Diagnosing Chronic Adrenal Fatigue

Cortisol levels in the body can be determined by a simple saliva cortisol test which measures your body’s cortisol levels at 4 different times of the day.
 For example, the production of cortisol by adrenals glands is highest in the morning upon waking up – around 6 to 8 am. A drop in your levels around this time can explain your lack in morning energy.

• The saliva samples will be sent to the USA and the results received by us in approx. 3 weeks. This will then be interpreted by me- and on the basis of your levels and symptoms, the severity of your condition will be assessed. Accordingly, a treatment plan will be drawn out for you.

How to Treat Adrenal Fatigue

1) Licorice Drops

  • This is a way to top up your cortisone levels without actually taking any medication.
  • The brand I usually prescribe is St.
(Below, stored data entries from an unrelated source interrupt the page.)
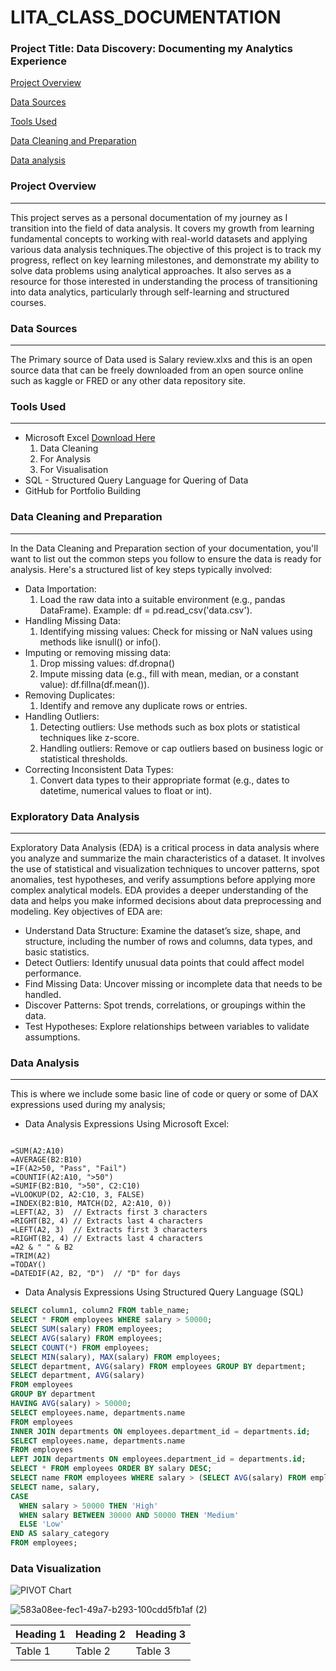 # LITA_CLASS_DOCUMENTATION

### Project Title: Data Discovery: Documenting my Analytics Experience

[Project Overview](#project-overview)

[Data Sources](#data-sources)

[Tools Used](#tools-used)

[Data Cleaning and Preparation](#data-cleaning-and-preparation)

[Data analysis](#data-analysis)




### Project Overview
---
This project serves as a personal documentation of my journey as I transition into the field of data analysis. It covers my growth from learning fundamental concepts to working with real-world datasets and applying various data analysis techniques.The objective of this project is to track my progress, reflect on key learning milestones, and demonstrate my ability to solve data problems using analytical approaches. It also serves as a resource for those interested in understanding the process of transitioning into data analytics, particularly through self-learning and structured courses.

### Data Sources
---
The Primary source of Data used is Salary review.xlxs and this is an open source data that can be freely downloaded from an open source online such as kaggle or FRED or any other data repository site.

### Tools Used
---
- Microsoft Excel [Download Here](https://www.microsoft.com)
    1. Data Cleaning
    2. For Analysis
    3. For Visualisation
- SQL - Structured Query Language for Quering of Data
- GitHub for Portfolio Building

### Data Cleaning and Preparation
---
In the Data Cleaning and Preparation section of your documentation, you'll want to list out the common steps you follow to ensure the data is ready for analysis. Here's a structured list of key steps typically involved:
-    Data Importation:
        1. Load the raw data into a suitable environment (e.g., pandas DataFrame). Example: df = pd.read_csv('data.csv').
-    Handling Missing Data:
        1. Identifying missing values: Check for missing or NaN values using methods like isnull() or info().
-    Imputing or removing missing data:
        1. Drop missing values: df.dropna()
        2. Impute missing data (e.g., fill with mean, median, or a constant value): df.fillna(df.mean()).
-    Removing Duplicates:
        1. Identify and remove any duplicate rows or entries.
-    Handling Outliers:
        1. Detecting outliers: Use methods such as box plots or statistical techniques like z-score.
        2. Handling outliers: Remove or cap outliers based on business logic or statistical thresholds.
-    Correcting Inconsistent Data Types:
        1. Convert data types to their appropriate format (e.g., dates to datetime, numerical values to float or int).

### Exploratory Data Analysis
---
Exploratory Data Analysis (EDA) is a critical process in data analysis where you analyze and summarize the main characteristics of a dataset. It involves the use of statistical and visualization techniques to uncover patterns, spot anomalies, test hypotheses, and verify assumptions before applying more complex analytical models. EDA provides a deeper understanding of the data and helps you make informed decisions about data preprocessing and modeling. Key objectives of EDA are:
- Understand Data Structure: Examine the dataset’s size, shape, and structure, including the number of rows and columns, data types, and basic statistics.
- Detect Outliers: Identify unusual data points that could affect model performance.
- Find Missing Data: Uncover missing or incomplete data that needs to be handled.
- Discover Patterns: Spot trends, correlations, or groupings within the data.
- Test Hypotheses: Explore relationships between variables to validate assumptions.

### Data Analysis
---
This is where we include some basic line of code or query or some of DAX expressions used during my analysis;
- Data Analysis Expressions Using Microsoft Excel:
```EXCEL

=SUM(A2:A10)
=AVERAGE(B2:B10)
=IF(A2>50, "Pass", "Fail")
=COUNTIF(A2:A10, ">50")
=SUMIF(B2:B10, ">50", C2:C10)
=VLOOKUP(D2, A2:C10, 3, FALSE)
=INDEX(B2:B10, MATCH(D2, A2:A10, 0))
=LEFT(A2, 3)  // Extracts first 3 characters
=RIGHT(B2, 4) // Extracts last 4 characters
=LEFT(A2, 3)  // Extracts first 3 characters
=RIGHT(B2, 4) // Extracts last 4 characters
=A2 & " " & B2
=TRIM(A2)
=TODAY()
=DATEDIF(A2, B2, "D")  // "D" for days

```
- Data Analysis Expressions Using Structured Query Language (SQL)

```SQL
SELECT column1, column2 FROM table_name;
SELECT * FROM employees WHERE salary > 50000;
SELECT SUM(salary) FROM employees;
SELECT AVG(salary) FROM employees;
SELECT COUNT(*) FROM employees;
SELECT MIN(salary), MAX(salary) FROM employees;
SELECT department, AVG(salary) FROM employees GROUP BY department;
SELECT department, AVG(salary)
FROM employees
GROUP BY department
HAVING AVG(salary) > 50000;
SELECT employees.name, departments.name
FROM employees
INNER JOIN departments ON employees.department_id = departments.id;
SELECT employees.name, departments.name
FROM employees
LEFT JOIN departments ON employees.department_id = departments.id;
SELECT * FROM employees ORDER BY salary DESC;
SELECT name FROM employees WHERE salary > (SELECT AVG(salary) FROM employees);
SELECT name, salary, 
CASE
  WHEN salary > 50000 THEN 'High'
  WHEN salary BETWEEN 30000 AND 50000 THEN 'Medium'
  ELSE 'Low'
END AS salary_category
FROM employees;

```

### Data Visualization

![PIVOT Chart](https://github.com/user-attachments/assets/38e28179-4420-470a-8044-153e828fcd64)

![583a08ee-fec1-49a7-b293-100cdd5fb1af (2)](https://github.com/user-attachments/assets/f64ec37b-2119-4b54-9f88-421449a0b565)

|Heading 1|Heading 2|Heading 3|
|---------|---------|---------|
|Table 1|Table 2|Table 3|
Francis whole licorice drops- 30 drops in the morning, noon and late afternoon. This is available in most health food stores.
  • How does licorice work?

It slows down the breakdown of the cortisone molecule. So, if each molecule of cortisone generally lasts around half an hour in the blood circulation before it’s broken down, the licorice causes it to remain for 45 mins. In this way, the number of molecules in circulation at any given time is increased, thereby increasing cortisone levels in blood without any external supplementation.
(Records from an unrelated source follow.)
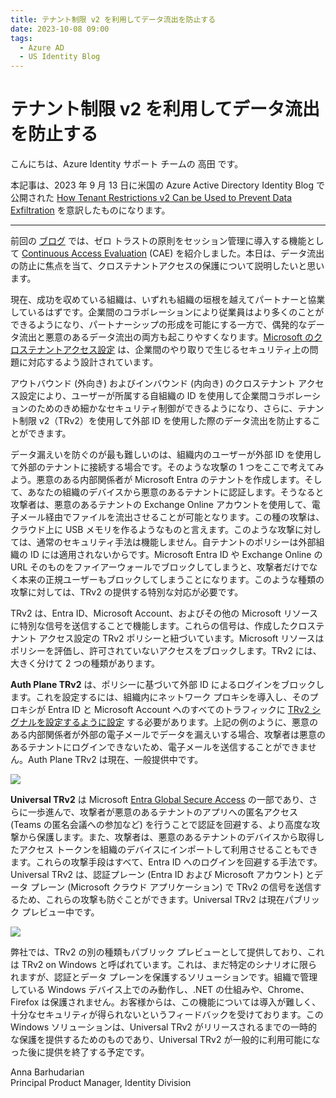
 ```yaml
---
title: テナント制限 v2 を利用してデータ流出を防止する
date: 2023-10-08 09:00
tags:
  - Azure AD
  - US Identity Blog
---
```


# テナント制限 v2 を利用してデータ流出を防止する

こんにちは、Azure Identity サポート チームの 高田 です。

本記事は、2023 年 9 月 13 日に米国の Azure Active Directory Identity Blog で公開された [How Tenant Restrictions v2 Can be Used to Prevent Data Exfiltration](https://techcommunity.microsoft.com/t5/microsoft-entra-azure-ad-blog/how-tenant-restrictions-v2-can-be-used-to-prevent-data/ba-p/3915339) を意訳したものになります。

----

前回の [ブログ](https://techcommunity.microsoft.com/t5/security-compliance-and-identity/apply-zero-trust-principles-to-authentication-session-management/ba-p/3615343) では、ゼロ トラストの原則をセッション管理に導入する機能として [Continuous Access Evaluation](https://docs.microsoft.com/en-us/azure/active-directory/conditional-access/concept-continuous-access-evaluation) (CAE) を紹介しました。本日は、データ流出の防止に焦点を当て、クロステナントアクセスの保護について説明したいと思います。

現在、成功を収めている組織は、いずれも組織の垣根を越えてパートナーと協業しているはずです。企業間のコラボレーションにより従業員はより多くのことができるようになり、パートナーシップの形成を可能にする一方で、偶発的なデータ流出と悪意のあるデータ流出の両方も起こりやすくなります。[Microsoft のクロステナントアクセス設定](https://learn.microsoft.com/ja-jp/azure/active-directory/external-identities/cross-tenant-access-overview) は、企業間のやり取りで生じるセキュリティ上の問題に対応するよう設計されています。

アウトバウンド (外向き) およびインバウンド (内向き) のクロステナント アクセス設定により、ユーザーが所属する自組織の ID を使用して企業間コラボレーションのためのきめ細かなセキュリティ制御ができるようになり、さらに、テナント制限 v2（TRv2）を使用して外部 ID を使用した際のデータ流出を防止することができます。

データ漏えいを防ぐのが最も難しいのは、組織内のユーザーが外部 ID を使用して外部のテナントに接続する場合です。そのような攻撃の 1 つをここで考えてみよう。悪意のある内部関係者が Microsoft Entra のテナントを作成します。そして、あなたの組織のデバイスから悪意のあるテナントに認証します。そうなると攻撃者は、悪意のあるテナントの Exchange Online アカウントを使用して、電子メール経由でファイルを流出させることが可能となります。この種の攻撃は、クラウド上に USB メモリを作るようなものと言えます。このような攻撃に対しては、通常のセキュリティ手法は機能しません。自テナントのポリシーは外部組織の ID には適用されないからです。Microsoft Entra ID や Exchange Online の URL そのものをファイアーウォールでブロックしてしまうと、攻撃者だけでなく本来の正規ユーザーもブロックしてしまうことになります。このような種類の攻撃に対しては、TRv2 の提供する特別な対応が必要です。

TRv2 は、Entra ID、Microsoft Account、およびその他の Microsoft リソースに特別な信号を送信することで機能します。これらの信号は、作成したクロステナント アクセス設定の TRv2 ポリシーと紐づいています。Microsoft リソースはポリシーを評価し、許可されていないアクセスをブロックします。TRv2 には、大きく分けて 2 つの種類があります。

**Auth Plane TRv2** は、ポリシーに基づいて外部 ID によるログインをブロックします。これを設定するには、組織内にネットワーク プロキシを導入し、そのプロキシが Entra ID と Microsoft Account へのすべてのトラフィックに [TRv2 シグナルを設定するように設定](https://learn.microsoft.com/ja-jp/azure/active-directory/external-identities/tenant-restrictions-v2#step-4-set-up-tenant-restrictions-v2-on-your-corporate-proxy) する必要があります。上記の例のように、悪意のある内部関係者が外部の電子メールでデータを漏えいする場合、攻撃者は悪意のあるテナントにログインできないため、電子メールを送信することができません。Auth Plane TRv2 は現在、一般提供中です。

![](./how-tenant-restrictions-v2-can-be-used-to-prevent-data/pic1.png")

**Universal TRv2** は Microsoft [Entra Global Secure Access](https://learn.microsoft.com/ja-jp/azure/global-secure-access/overview-what-is-global-secure-access) の一部であり、さらに一歩進んで、攻撃者が悪意のあるテナントのアプリへの匿名アクセス (Teams の匿名会議への参加など) を行うことで認証を回避する、より高度な攻撃から保護します。また、攻撃者は、悪意のあるテナントのデバイスから取得したアクセス トークンを組織のデバイスにインポートして利用させることもできます。これらの攻撃手段はすべて、Entra ID へのログインを回避する手法です。Universal TRv2 は、認証プレーン (Entra ID および Microsoft アカウント) とデータ プレーン (Microsoft クラウド アプリケーション) で TRv2 の信号を送信するため、これらの攻撃も防ぐことができます。Universal TRv2 は現在パブリック プレビュー中です。

![](./how-tenant-restrictions-v2-can-be-used-to-prevent-data/pic2.png")

弊社では、TRv2 の別の種類もパブリック プレビューとして提供しており、これは TRv2 on Windows と呼ばれています。これは、まだ特定のシナリオに限られますが、認証とデータ プレーンを保護するソリューションです。組織で管理している Windows デバイス上でのみ動作し、.NET の仕組みや、Chrome、Firefox は保護されません。お客様からは、この機能については導入が難しく、十分なセキュリティが得られないというフィードバックを受けております。この Windows ソリューションは、Universal TRv2 がリリースされるまでの一時的な保護を提供するためのものであり、Universal TRv2 が一般的に利用可能になった後に提供を終了する予定です。

Anna Barhudarian  
Principal Product Manager, Identity Division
2) Hormonal Replacement  / Top-up  Methods

A) Cortef (generic name: Hydrocortisone)

  • This is a higher level of Glucocorticoid (Cortisone) ‘top-up’ that I use in patients that have severe symptoms, and when quick intervention is needed.
  • Cortisone replacement has been largely misunderstood by most doctors and patients too.
• In conventional medicine, the most commonly prescribed cortisone is PREDNISONE. It is prescribed only when symptoms are severe, for patients with eczema, asthma, arthritis, allergies and other inflammatory conditions.
  • It’s a good quick-fix for getting rid of these symptoms and on completion of the course; the drug is slowly tapered off because of a risk of dependence. If the dose is not tapered off on time, you will begin to show symptoms of too much cortisone – like high bp, high blood sugar, puffed face, disturbed sleep, weight gain etc. Due to these reasons, your regular doctor would discourage you from starting any cortisone drug.
  • Prednisone is a very potent drug that can cause dependence, and is prescribed in a suppressive dose (i.e. the dose is so high that the body’s own secretion of cortisone is suppressed). Each mg of prednisone is 4 times more potent than per mg of Cortef.
  • Cortef, however, is a bio-identical, less potent, very low dose form of cortisone. This is a ‘supplemental dose’ as opposed to the ‘suppressive dose’ with prednisone. This allows you to get the benefit from cortisone, without actually suppressing or permanently affecting the secretive function of your glands.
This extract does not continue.